BEGIN SOURCE MATERIAL

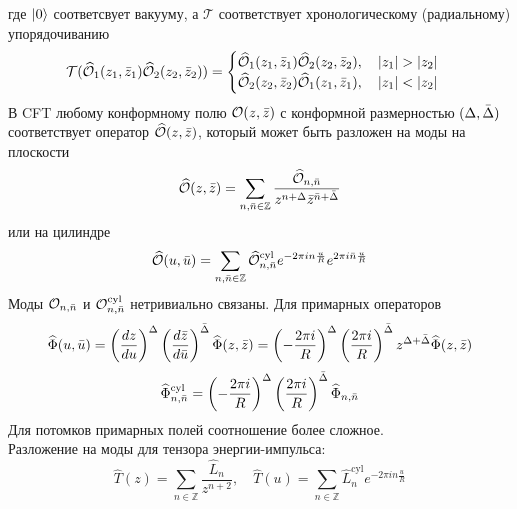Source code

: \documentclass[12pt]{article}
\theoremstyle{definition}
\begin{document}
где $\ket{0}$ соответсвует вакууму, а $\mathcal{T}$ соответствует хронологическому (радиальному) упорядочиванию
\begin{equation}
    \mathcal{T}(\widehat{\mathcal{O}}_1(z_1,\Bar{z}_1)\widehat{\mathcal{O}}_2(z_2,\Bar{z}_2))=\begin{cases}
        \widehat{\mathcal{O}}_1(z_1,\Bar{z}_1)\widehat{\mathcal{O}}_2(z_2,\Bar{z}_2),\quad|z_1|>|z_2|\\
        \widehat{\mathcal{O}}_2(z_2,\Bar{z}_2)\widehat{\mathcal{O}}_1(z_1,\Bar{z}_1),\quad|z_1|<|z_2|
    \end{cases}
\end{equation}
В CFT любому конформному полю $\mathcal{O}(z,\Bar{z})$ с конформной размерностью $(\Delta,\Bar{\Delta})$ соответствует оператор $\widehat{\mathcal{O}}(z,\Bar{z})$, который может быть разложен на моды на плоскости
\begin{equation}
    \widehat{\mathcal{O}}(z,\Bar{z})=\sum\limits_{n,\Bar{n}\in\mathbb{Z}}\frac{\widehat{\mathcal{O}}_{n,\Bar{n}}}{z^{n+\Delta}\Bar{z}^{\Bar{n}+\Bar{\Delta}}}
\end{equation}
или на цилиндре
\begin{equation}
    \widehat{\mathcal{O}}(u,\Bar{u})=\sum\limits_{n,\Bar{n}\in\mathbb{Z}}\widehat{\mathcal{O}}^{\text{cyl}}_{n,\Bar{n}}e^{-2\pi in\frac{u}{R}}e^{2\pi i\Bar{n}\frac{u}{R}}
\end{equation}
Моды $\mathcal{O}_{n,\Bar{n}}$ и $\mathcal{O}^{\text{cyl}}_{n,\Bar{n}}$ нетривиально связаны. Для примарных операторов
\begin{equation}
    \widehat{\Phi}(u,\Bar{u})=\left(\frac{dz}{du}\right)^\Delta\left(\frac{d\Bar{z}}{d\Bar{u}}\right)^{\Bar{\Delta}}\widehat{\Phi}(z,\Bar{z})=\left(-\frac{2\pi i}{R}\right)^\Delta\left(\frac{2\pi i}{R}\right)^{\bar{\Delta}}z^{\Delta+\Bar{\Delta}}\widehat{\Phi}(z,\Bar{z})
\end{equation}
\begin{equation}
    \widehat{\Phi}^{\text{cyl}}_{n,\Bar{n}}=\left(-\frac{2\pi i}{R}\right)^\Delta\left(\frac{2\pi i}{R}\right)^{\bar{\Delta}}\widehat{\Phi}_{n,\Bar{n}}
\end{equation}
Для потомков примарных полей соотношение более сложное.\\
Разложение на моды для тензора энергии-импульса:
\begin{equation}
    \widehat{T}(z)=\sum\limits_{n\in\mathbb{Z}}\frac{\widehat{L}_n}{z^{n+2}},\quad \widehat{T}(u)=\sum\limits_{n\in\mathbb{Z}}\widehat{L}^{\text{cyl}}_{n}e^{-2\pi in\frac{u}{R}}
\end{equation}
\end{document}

END SOURCE MATERIAL
BEGIN SOURCE MATERIAL

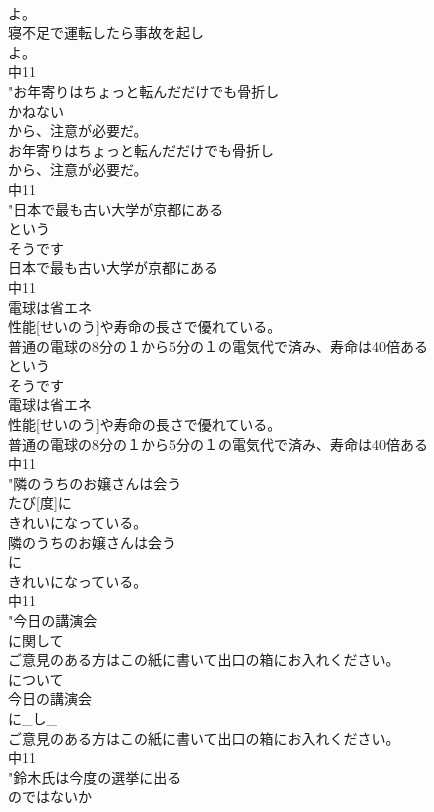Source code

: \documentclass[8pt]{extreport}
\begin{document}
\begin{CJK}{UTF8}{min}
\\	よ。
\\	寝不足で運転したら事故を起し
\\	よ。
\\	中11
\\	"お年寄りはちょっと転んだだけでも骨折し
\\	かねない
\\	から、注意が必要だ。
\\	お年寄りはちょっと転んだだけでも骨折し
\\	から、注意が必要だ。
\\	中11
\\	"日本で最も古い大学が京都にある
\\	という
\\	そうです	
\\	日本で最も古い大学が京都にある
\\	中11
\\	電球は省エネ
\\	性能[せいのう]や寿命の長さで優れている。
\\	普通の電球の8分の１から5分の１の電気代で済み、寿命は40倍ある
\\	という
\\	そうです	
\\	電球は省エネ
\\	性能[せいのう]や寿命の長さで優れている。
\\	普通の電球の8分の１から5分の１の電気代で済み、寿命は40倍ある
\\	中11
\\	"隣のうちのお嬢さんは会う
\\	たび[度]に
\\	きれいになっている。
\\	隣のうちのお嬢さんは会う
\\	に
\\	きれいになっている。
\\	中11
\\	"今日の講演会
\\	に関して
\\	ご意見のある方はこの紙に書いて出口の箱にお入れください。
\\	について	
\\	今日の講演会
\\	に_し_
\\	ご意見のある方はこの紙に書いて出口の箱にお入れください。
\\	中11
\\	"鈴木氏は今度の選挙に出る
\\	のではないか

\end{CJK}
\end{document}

END SOURCE MATERIAL

ABOUT THIS EXERCISE
Write out every line from the entries where "quad" appears.

RESULT OF THE TASK
        \widehat{\mathcal{O}}_1(z_1,\Bar{z}_1)\widehat{\mathcal{O}}_2(z_2,\Bar{z}_2),\quad|z_1|>|z_2|\\
        \widehat{\mathcal{O}}_2(z_2,\Bar{z}_2)\widehat{\mathcal{O}}_1(z_1,\Bar{z}_1),\quad|z_1|<|z_2|
    \widehat{T}(z)=\sum\limits_{n\in\mathbb{Z}}\frac{\widehat{L}_n}{z^{n+2}},\quad \widehat{T}(u)=\sum\limits_{n\in\mathbb{Z}}\widehat{L}^{\text{cyl}}_{n}e^{-2\pi in\frac{u}{R}}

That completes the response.